Edwin Muñoz

Personal information
- Full name: Edwin Giovanni Muñoz Rubio
- Date of birth: 6 June 1993 (age 33)
- Place of birth: Paraíso, Barahona, Dominican Republic
- Height: 1.65 m (5 ft 5 in)
- Position: Right back

Youth career
- 2009–2010: Zapillo Atlético
- 2010–2012: Los Molinos

Senior career*
- Years: Team / Apps / (Gls)
- 2011–2012: Los Molinos / 16 / (0)
- 2011: → Carboneras (loan) / 8 / (0)
- 2011: → Atlético Bellavista (loan) / 1 / (0)
- 2012–2013: Comarca de Níjar / 34 / (2)
- 2013–2014: Huércal / 33 / (1)
- 2014–2015: Utiel / 31 / (0)
- 2015: Comarca Mármol / 17 / (0)
- 2016: Atlántico / ? / (?)
- 2016: Torre Levante / 1 / (0)
- 2017: Moca / 0 / (0)
- 2017: Rayo Cantabria / 2 / (0)
- 2018: Atlántico
- 2019: Atlético de San Francisco

International career^{‡}
- 2016–: Dominican Republic / 3 / (0)

= Edwin Muñoz =

Dominican-Spanish footballer

Edwin Giovanni Muñoz Rubio (born 6 June 1993) is a Dominican footballer who plays for Rayo Cantabria and the Dominican Republic national team as a right back. He also holds Spanish citizenship.

==Club career==
Born in Paraíso, Barahona, Muñoz played as a youth for Spanish lower sides Zapillo Atlético and Los Molinos CF. He made his senior debuts for the latter on 6 March 2011 during the 2010–11 campaign, in the regional leagues.

In September 2011, Los Molinos loaned Muñoz to UD Carboneras, in Tercera División. After eight matches played with them, he returned to Los Molinos, that loaned him again, this time to regional side Atlético Bellavista, where he played just once, deciding to come back to Los Molinos and complete the 2011–12 season there.

From the 2012–13 season until his arrival in the Dominican Football League in 2016, Muñoz was a regular player in Spanish Tercera División, playing a total of 115 matches and scoring 3 goals, for CD Comarca de Níjar, CD Huércal, CD Utiel and CD Comarca del Mármol.

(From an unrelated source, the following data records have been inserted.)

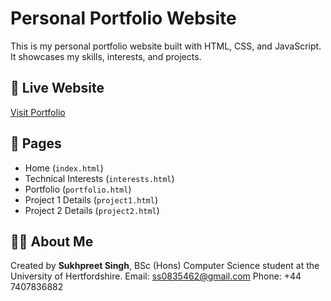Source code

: # Personal Portfolio Website

This is my personal portfolio website built with HTML, CSS, and JavaScript. It showcases my skills, interests, and projects.

## 🔗 Live Website
[Visit Portfolio](https://sukh553.github.io/portfolio)

## 📁 Pages
- Home (`index.html`)
- Technical Interests (`interests.html`)
- Portfolio (`portfolio.html`)
- Project 1 Details (`project1.html`)
- Project 2 Details (`project2.html`)

## 🧑‍💻 About Me
Created by **Sukhpreet Singh**, BSc (Hons) Computer Science student at the University of Hertfordshire.
Email: ss0835462@gmail.com
Phone: +44 7407836882
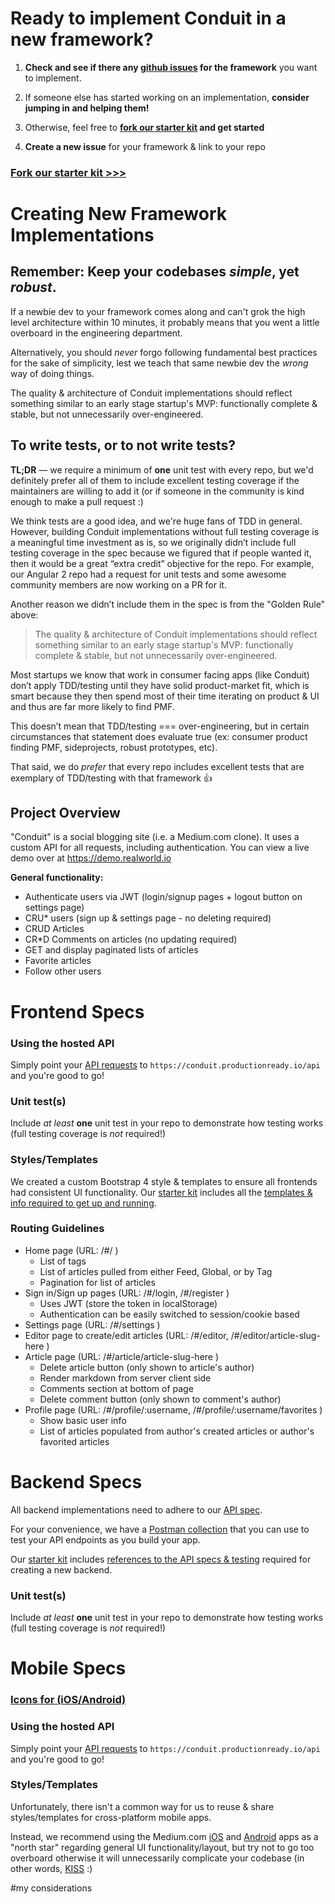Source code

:# Ready to implement Conduit in a new framework?

1. **Check and see if there any [github issues](https://github.com/gothinkster/realworld/issues) for the framework** you want to implement.

2. If someone else has started working on an implementation, **consider jumping in and helping them!**

3. Otherwise, feel free to **[fork our starter kit](https://github.com/gothinkster/realworld-starter-kit) and get started**

4. **Create a new issue** for your framework & link to your repo


### [Fork our starter kit >>>](https://github.com/gothinkster/realworld-starter-kit)


# Creating New Framework Implementations

## Remember: Keep your codebases _simple_, yet _robust_.

If a newbie dev to your framework comes along and can't grok the high level architecture within 10 minutes, it probably means that you went a little overboard in the engineering department.

Alternatively, you should _never_ forgo following fundamental best practices for the sake of simplicity, lest we teach that same newbie dev the _wrong_ way of doing things.

The quality & architecture of Conduit implementations should reflect something similar to an early stage startup's MVP: functionally complete & stable, but not unnecessarily over-engineered.

## To write tests, or to not write tests?

**TL;DR** — we require a minimum of **one** unit test with every repo, but we'd definitely prefer all of them to include excellent testing coverage if the maintainers are willing to add it (or if someone in the community is kind enough to make a pull request :)

We think tests are a good idea, and we're huge fans of TDD in general. However, building Conduit implementations without full testing coverage is a meaningful time investment as is, so we originally didn’t include full testing coverage in the spec because we figured that if people wanted it, then it would be a great “extra credit” objective for the repo. For example, our Angular 2 repo had a request for unit tests and some awesome community members are now working on a PR for it.

Another reason we didn’t include them in the spec is from the "Golden Rule" above:

> The quality & architecture of Conduit implementations should reflect something similar to an early stage startup's MVP: functionally complete & stable, but not unnecessarily over-engineered.

Most startups we know that work in consumer facing apps (like Conduit) don’t apply TDD/testing until they have solid product-market fit, which is smart because they then spend most of their time iterating on product & UI and thus are far more likely to find PMF.

This doesn’t mean that TDD/testing === over-engineering, but in certain circumstances that statement does evaluate true (ex: consumer product finding PMF, sideprojects, robust prototypes, etc).

That said, we do _prefer_ that every repo includes excellent tests that are exemplary of TDD/testing with that framework 👍



## Project Overview

"Conduit" is a social blogging site (i.e. a Medium.com clone). It uses a custom API for all requests, including authentication. You can view a live demo over at https://demo.realworld.io

**General functionality:**

- Authenticate users via JWT (login/signup pages + logout button on settings page)
- CRU* users (sign up & settings page - no deleting required)
- CRUD Articles
- CR*D Comments on articles (no updating required)
- GET and display paginated lists of articles
- Favorite articles
- Follow other users


# Frontend Specs

### Using the hosted API

Simply point your [API requests](../api/) to `https://conduit.productionready.io/api` and you're good to go!

### Unit test(s)

Include _at least_ **one** unit test in your repo to demonstrate how testing works (full testing coverage is _not_ required!)

### Styles/Templates

We created a custom Bootstrap 4 style & templates to ensure all frontends had consistent UI functionality. Our [starter kit](https://github.com/gothinkster/realworld-starter-kit) includes all the [templates & info required to get up and running](https://github.com/gothinkster/realworld-starter-kit/blob/master/FRONTEND_INSTRUCTIONS.md). 

### Routing Guidelines

- Home page (URL: /#/ )
    - List of tags
    - List of articles pulled from either Feed, Global, or by Tag
    - Pagination for list of articles
- Sign in/Sign up pages (URL: /#/login, /#/register )
    - Uses JWT (store the token in localStorage)
    - Authentication can be easily switched to session/cookie based
- Settings page (URL: /#/settings )
- Editor page to create/edit articles (URL: /#/editor, /#/editor/article-slug-here )
- Article page (URL: /#/article/article-slug-here )
    - Delete article button (only shown to article's author)
    - Render markdown from server client side
    - Comments section at bottom of page
    - Delete comment button (only shown to comment's author)
- Profile page (URL: /#/profile/:username, /#/profile/:username/favorites )
    - Show basic user info
    - List of articles populated from author's created articles or author's favorited articles


# Backend Specs

All backend implementations need to adhere to our [API spec](https://github.com/gothinkster/realworld/tree/master/api).

For your convenience, we have a [Postman collection](https://github.com/gothinkster/realworld/blob/master/api/Conduit.postman_collection.json) that you can use to test your API endpoints as you build your app.

Our [starter kit](https://github.com/gothinkster/realworld-starter-kit) includes [references to the API specs & testing](https://github.com/gothinkster/realworld-starter-kit/blob/master/BACKEND_INSTRUCTIONS.md) required for creating a new backend.

### Unit test(s)

Include _at least_ **one** unit test in your repo to demonstrate how testing works (full testing coverage is _not_ required!)




# Mobile Specs

### [Icons for (iOS/Android)](https://github.com/gothinkster/realworld/tree/master/spec/mobile_icons)

### Using the hosted API

Simply point your [API requests](../api/) to `https://conduit.productionready.io/api` and you're good to go!

### Styles/Templates

Unfortunately, there isn't a common way for us to reuse & share styles/templates for cross-platform mobile apps.

Instead, we recommend using the Medium.com [iOS](https://itunes.apple.com/us/app/medium/id828256236?mt=8) and [Android](https://play.google.com/store/apps/details?id=com.medium.reader&hl=en) apps as a "north star" regarding general UI functionality/layout, but try not to go too overboard otherwise it will unnecessarily complicate your codebase (in other words, [KISS](https://en.wikipedia.org/wiki/KISS_principle) :)


#my considerations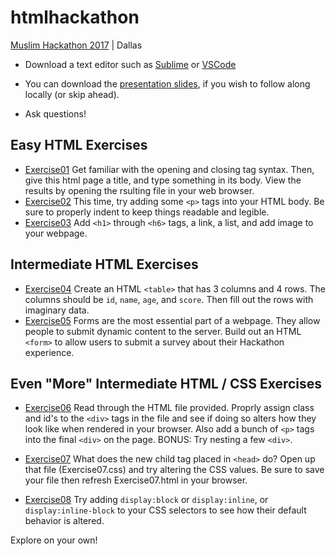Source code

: # htmlhackathon

[Muslim Hackathon 2017](http://muslimhackathon.com) | Dallas

- Download a text editor such as [Sublime](https://www.sublimetext.com/3) or [VSCode](https://code.visualstudio.com/)

- You can download the [presentation slides](https://github.com/authman/htmlhackathon/archive/master.zip), if you wish to follow along locally (or skip ahead).

- Ask questions!

## Easy HTML Exercises

- [Exercise01](https://github.com/authman/htmlhackathon/blob/master/Exercise01.html) Get familiar with the opening and closing tag syntax. Then, give this html page a title, and type something in its body. View the results by opening the rsulting file in your web browser.
- [Exercise02](https://github.com/authman/htmlhackathon/blob/master/Exercise02.html) This time, try adding some `<p>` tags into your HTML body. Be sure to properly indent to keep things readable and legible.
- [Exercise03](https://github.com/authman/htmlhackathon/blob/master/Exercise03.html) Add `<h1>` through `<h6>` tags, a link, a list, and add image to your webpage.


## Intermediate HTML Exercises

- [Exercise04](https://github.com/authman/htmlhackathon/blob/master/Exercise04.html) Create an HTML `<table>` that has 3 columns and 4 rows. The columns should be `id`, `name`, `age`, and `score`. Then fill out the rows with imaginary data.
- [Exercise05](https://github.com/authman/htmlhackathon/blob/master/Exercise05.html) Forms are the most essential part of a webpage. They allow people to submit dynamic content to the server. Build out an HTML `<form>` to allow users to submit a survey about their Hackathon experience.


## Even "More" Intermediate HTML / CSS Exercises

- [Exercise06](https://github.com/authman/htmlhackathon/blob/master/Exercise06.html) Read through the HTML file provided. Proprly assign class and id's to the `<div>` tags in the file and see if doing so alters how they look like when rendered in your browser. Also add a bunch of `<p>` tags into the final `<div>` on the page. BONUS: Try nesting a few `<div>`.

- [Exercise07](https://github.com/authman/htmlhackathon/blob/master/Exercise07.html) What does the new child tag placed in `<head>` do? Open up that file (Exercise07.css) and try altering the CSS values. Be sure to save your file then refresh Exercise07.html in your browser.

- [Exercise08](https://github.com/authman/htmlhackathon/blob/master/Exercise08.html) Try adding `display:block` or `display:inline`, or `display:inline-block` to your CSS selectors to see how their default behavior is altered.


Explore on your own!

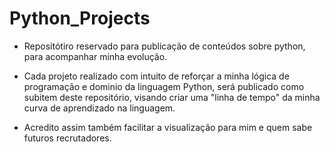 # Python_Projects

* Repositótiro reservado para publicação de conteúdos sobre python, para acompanhar minha evolução.

* Cada projeto realizado com intuito de reforçar a minha lógica de programação e dominio da linguagem Python, será publicado como subitem deste repositório, visando criar uma "linha de tempo" da minha curva de aprendizado na linguagem. 

* Acredito assim também facilitar a visualização para mim e quem sabe futuros recrutadores.
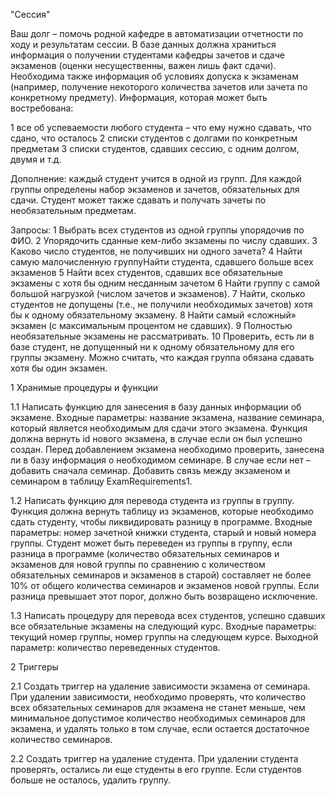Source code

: "Сессия"

Ваш долг – помочь родной кафедре в автоматизации отчетности по ходу и результатам сессии.
В базе данных должна храниться информация о получении студентами кафедры зачетов и сдаче экзаменов
(оценки несущественны, важен лишь факт сдачи). Необходима также информация об условиях допуска к экзаменам
(например, получение некоторого количества зачетов или зачета по конкретному предмету).
Информация, которая может быть востребована:

1 все об успеваемости любого студента – что ему нужно сдавать, что сдано, что осталось
2 списки студентов с долгами по конкретным предметам
3 списки студентов, сдавших сессию, с одним долгом, двумя и т.д.

Дополнение: каждый студент учится в одной из групп. Для каждой группы определены набор экзаменов и зачетов,
обязательных для сдачи. Студент может также сдавать и получать зачеты по необязательным предметам.

Запросы:
1 Выбрать всех студентов из одной группы упорядочив по ФИО.
2 Упорядочить сданные кем-либо экзамены по числу сдавших.
3 Каково число студентов, не получивших ни одного зачета?
4 Найти самую малочисленную группуНайти студента, сдавшего больше всех экзаменов
5 Найти всех студентов, сдавших все обязательные экзамены с хотя бы одним несданным зачетом
6 Найти группу с самой большой нагрузкой (числом зачетов и экзаменов).
7 Найти, сколько студентов не допущены (т.е., не получили необходимых зачетов) хотя бы к одному обязательному экзамену.
8 Найти самый «сложный» экзамен (с максимальным процентом не сдавших).
9 Полностью необязательные экзамены не рассматривать.
10 Проверить, есть ли в базе студент, не допущенный ни к одному обязательному для его группы экзамену.
Можно считать, что каждая группа обязана сдавать хотя бы один экзамен.

1 Хранимые процедуры и функции

1.1 Написать функцию для занесения в базу данных информации об экзамене.
Входные параметры: название экзамена, название семинара, который является необходимым для сдачи этого экзамена.
Функция должна вернуть id нового экзамена, в случае если он был успешно создан.
Перед добавлением экзамена необходимо проверить, занесена ли в базу информация о необходимом семинаре.
В случае если нет – добавить сначала семинар. Добавить связь между экзаменом и семинаром в таблицу ExamRequirements1.

1.2 Написать функцию для перевода студента из группы в группу.
Функция должна вернуть таблицу из экзаменов, которые необходимо сдать студенту, чтобы ликвидировать разницу в программе.
Входные параметры: номер зачетной книжки студента, старый и новый номера группы. Студент может быть переведен из группы
в группу, если разница в программе (количество обязательных семинаров и экзаменов для новой группы по сравнению с
количеством обязательных семинаров и экзаменов в старой) составляет не более 10% от общего количества семинаров и
экзаменов новой группы. Если разница превышает этот порог, должно быть возвращено исключение.

1.3 Написать процедуру для перевода всех студентов, успешно сдавших все обязательные экзамены на следующий курс.
Входные параметры: текущий номер группы, номер группы на следующем курсе.
Выходной параметр: количество переведенных студентов.

2 Триггеры

2.1 Создать триггер на удаление зависимости экзамена от семинара.
При удалении зависимости, необходимо проверять, что количество всех обязательных семинаров для экзамена
не станет меньше, чем минимальное допустимое количество необходимых семинаров для экзамена, и удалять
только в том случае, если остается достаточное количество семинаров.

2.2 Создать триггер на удаление студента. При удалении студента проверять, остались ли еще студенты в его группе.
Если студентов больше не осталось, удалить группу.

After his Dominican Republic experience with Atlántico FC, he went back to Spain, signing for CF Torre Levante in late November 2016.

==International career==
Muñoz made his international debut for Dominican Republic on 26 March 2016, starting in a 1–2 loss against Curaçao for the 2017 Caribbean Cup qualification. He played three days later against Barbados.